Sotto la guida di sciamani, abili interpreti dei fenomeni
naturali, alla fine dell'Età del Bronzo nuclei famigliari consacrati agli dei
si spinsero alla colonizzazione di terre lontane. É remoto il tempo in cui,
dall'età del Bronzo, mutamenti climatici e altre circostanze avverse,
credibilmente, costrinsero intere tribù di origine osco-umbra, forse
ascrivibili al popolo dei sabini, a spostarsi da un entroterra appenninico
divenuto gelido e improduttivo verso est. La scoperta di uno spazio geografico
fertile definibile come "medio Adriatico", sito in prossimità dei valichi
montani più battuti e di un mare ricco di risorse e relativamente calmo, a più
riprese spinse il "Popolo del Picchio", verso la sua terra promessa:
ampio spazio geografico circoscritto tra i fiumi Foglia (Pesaro) e Aterno
(Pescara), delimitato ad ovest dall'Appennino e bagnato a est dalle coste
adriatiche, il territorio definito "piceno" comprendeva non solo le
odierne Marche, bensì anche l'Abruzzo settentrionale. L'occupazione delle nuove
terre e la convivenza tra numerosi popoli, suddivisi su base clanica e distinti
dal punto di vista linguistico, etnico e culturale non dovette essere facile:
da sud spingeva il gruppo degli Iapigi che includeva i Messapi, i Peucezi e i
Dauni; la compagine dei sabellici, invece, a nord inglobava i Frentani, i
Marrucini, i Vestini, i Pretuzi...e i Piceni. Questi ultimi pare costituissero
l'entità culturale più consistente e definita del proprio gruppo di
riferimento.
Vaso multiplo da Grottazzolina e pettorale da Monteprandone (Ancona, Museo archeologico delle Marche) |
Piceni: "pikenes",
"Pikenói" (cit. Tolomeo), "Peuketetieis"
da cui picentini (cit. Strabone). Essi stessi, alludono le iscrizioni di Penna
Sant'Andrea, (Museo Nazionale di Chieti), si sarebbero definiti "Púpúnís". Lo storico
Plutarco, inoltre, definì l'area del Piceno con il termine inedito di
"Picenide", a identificare definitivamente la maggior parte dei suoi
abitanti come "Piceni" ossia un insieme di popoli accomunati dalla
stessa koiné che, dopo aver occupato
il medio Adriatico, diedero vita a numerosi centri organizzati su base tribale:
centri che, che pur costituendo all'occorrenza compagini confederate, non giunsero
mai a costituire un'unità culturale, tanto meno una vera capitale.

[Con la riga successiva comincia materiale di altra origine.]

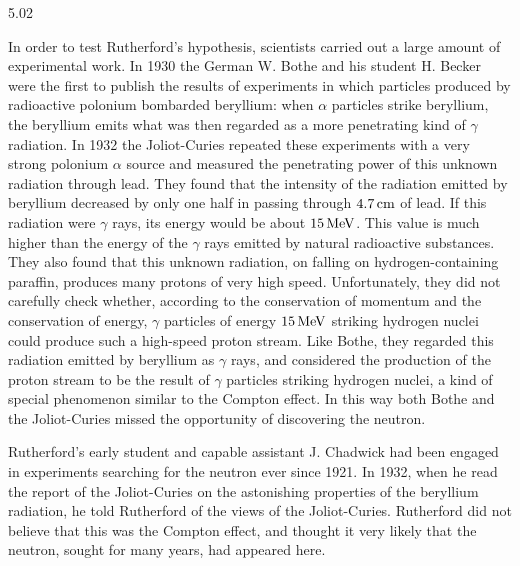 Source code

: \begin{solution}{5.02}
\begin{commentary}
In order to test Rutherford's hypothesis, scientists carried out a large amount of
experimental work. In 1930 the German W. Bothe and his student H. Becker were the first to
publish the results of experiments in which particles produced by radioactive polonium
bombarded beryllium: when $\alpha$ particles strike beryllium, the beryllium emits what was
then regarded as a more penetrating kind of $\gamma$ radiation. In 1932 the Joliot-Curies
repeated these experiments with a very strong polonium $\alpha$ source and measured the
penetrating power of this unknown radiation through lead. They found that the intensity of
the radiation emitted by beryllium decreased by only one half in passing through $4.7\unitv{cm}$
of lead. If this radiation were $\gamma$ rays, its energy would be about $15\unitv{MeV}$. This
value is much higher than the energy of the $\gamma$ rays emitted by natural radioactive
substances. They also found that this unknown radiation, on falling on hydrogen-containing
paraffin, produces many protons of very high speed. Unfortunately, they did not carefully
check whether, according to the conservation of momentum and the conservation of energy,
$\gamma$ particles of energy $15\unitv{MeV}$ striking hydrogen nuclei could produce such a
high-speed proton stream. Like Bothe, they regarded this radiation emitted by beryllium as
$\gamma$ rays, and considered the production of the proton stream to be the result of
$\gamma$ particles striking hydrogen nuclei, a kind of special phenomenon similar to the
Compton effect. In this way both Bothe and the Joliot-Curies missed the opportunity of
discovering the neutron.

Rutherford's early student and capable assistant J. Chadwick had been engaged in experiments
searching for the neutron ever since 1921. In 1932, when he read the report of the
Joliot-Curies on the astonishing properties of the beryllium radiation, he told Rutherford of
the views of the Joliot-Curies. Rutherford did not believe that this was the Compton effect,
and thought it very likely that the neutron, sought for many years, had appeared here.


\end{commentary}
\end{solution}

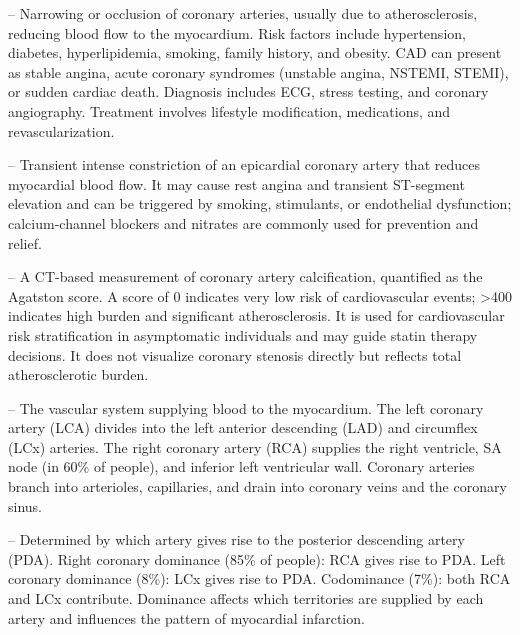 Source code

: -- Narrowing or occlusion of coronary arteries, usually due to atherosclerosis, reducing blood flow to the myocardium. Risk factors include hypertension, diabetes, hyperlipidemia, smoking, family history, and obesity. CAD can present as stable angina, acute coronary syndromes (unstable angina, NSTEMI, STEMI), or sudden cardiac death. Diagnosis includes ECG, stress testing, and coronary angiography. Treatment involves lifestyle modification, medications, and revascularization.

-- Transient intense constriction of an epicardial coronary artery that reduces myocardial blood flow. It may cause rest angina and transient ST-segment elevation and can be triggered by smoking, stimulants, or endothelial dysfunction; calcium-channel blockers and nitrates are commonly used for prevention and relief.

-- A CT-based measurement of coronary artery calcification, quantified as the Agatston score. A score of 0 indicates very low risk of cardiovascular events; >400 indicates high burden and significant atherosclerosis. It is used for cardiovascular risk stratification in asymptomatic individuals and may guide statin therapy decisions. It does not visualize coronary stenosis directly but reflects total atherosclerotic burden.

-- The vascular system supplying blood to the myocardium. The left coronary artery (LCA) divides into the left anterior descending (LAD) and circumflex (LCx) arteries. The right coronary artery (RCA) supplies the right ventricle, SA node (in 60\% of people), and inferior left ventricular wall. Coronary arteries branch into arterioles, capillaries, and drain into coronary veins and the coronary sinus.

-- Determined by which artery gives rise to the posterior descending artery (PDA). Right coronary dominance (85\% of people): RCA gives rise to PDA. Left coronary dominance (8\%): LCx gives rise to PDA. Codominance (7\%): both RCA and LCx contribute. Dominance affects which territories are supplied by each artery and influences the pattern of myocardial infarction.

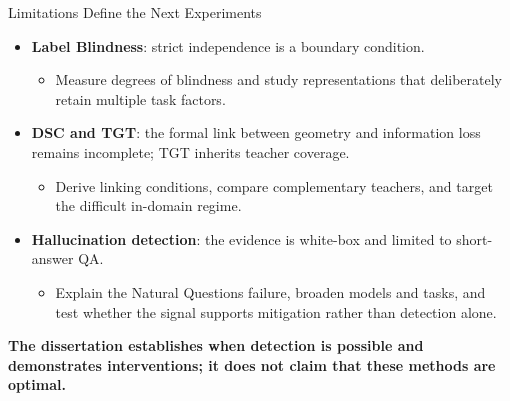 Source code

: \documentclass[aspectratio=1610]{beamer}
\begin{document}
\begin{frame}{Limitations Define the Next Experiments}
\begin{itemize}
  \item \textbf{Label Blindness}: strict independence is a boundary condition.
  \begin{itemize}
    \item Measure degrees of blindness and study representations that deliberately retain multiple task factors.
  \end{itemize}
  \item \textbf{DSC and TGT}: the formal link between geometry and information loss remains incomplete; TGT inherits teacher coverage.
  \begin{itemize}
    \item Derive linking conditions, compare complementary teachers, and target the difficult in-domain regime.
  \end{itemize}
  \item \textbf{Hallucination detection}: the evidence is white-box and limited to short-answer QA.
  \begin{itemize}
    \item Explain the Natural Questions failure, broaden models and tasks, and test whether the signal supports mitigation rather than detection alone.
  \end{itemize}
\end{itemize}

\vfill
\begin{center}
  \textbf{The dissertation establishes when detection is possible and demonstrates interventions; it does not claim that these methods are optimal.}
\end{center}
\end{frame}
\end{document}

Dall'VIII secolo a.C. in poi siti maggiori come Ancona,
Numana, Novilara, Porto Sant'Elpidio e Cupramarittima, posti nelle Marche
settentrionali e prevalentemente nei pressi del mare, sfruttavano approdi
sicuri, protetti dalle incursioni piratesche e dalle paludi malariche.
Nell'entroterra, a ridosso dei valichi appenninici sorgevano Fabriano, San
Severino Marche e Serravalle. Queste popolazioni guerriere d'origine
appenninica portarono con sé antiche tradizioni religiose di stampo
matriarcale, a cui sarebbero rimaste fedeli fino all'inevitabile
sovrapposizione e assorbimento da parte degli dei del pantheon greco-romano.
I Piceni, come i Celti, usavano celebrare i loro dei in
comunità, presso spazi aperti: la presenza di luoghi di culto è testimoniata
dal ritrovamento di depositi votivi presso boschi sacri, cime montuose,
sorgenti, grotte e laghi. Nell'area dell'attuale cittadina di CupraMarittima
sorgeva un importante santuario, tra i più antichi depositi votivi delle
Marche: quivi, dove i fedeli depositavano statuine bronzee e lignee
raffiguranti offerenti e dei, collanine composte da parti anatomiche in argilla
ad uso di ex voto si adorava Cupra, dea madre umbra e picena, protettrice dei
raccolti dai flagelli della natura. La dea Angizia, anch'essa legata ai culti matriarcali neolitici,
era venerata in un santuario situato in un bosco sacro presso le rive del lago
Fucino; Cutilia, dea della guerra, era omaggiata su un’isoletta galleggiante.
Spada con impugnatura a spirali e pettorale dal Piceno (Arheološki muzej, Zadar - Zara) |
A proposito di sciamanesimo, un attenzione tutta particolare
va dedicata al coperchio bronzeo da san Severino Marche: spazio digradante di
forma circolare, con un palo totemico al centro, teste di animali a sporgere e
tutt'attorno quattro guerrieri itifallici danzanti. Muniti di lance, archi,
scudi ed elmi greci dai lunghi cimieri, status symbol da ostentare, le figurine
fluttuano in una danza estatica, quasi tribale. Uno di essi, armato soltanto di
un pugnale, solleva le braccia all'indirizzo del totem. È lui lo sciamano,
propiziatore della danza rituale: una danza di guerra.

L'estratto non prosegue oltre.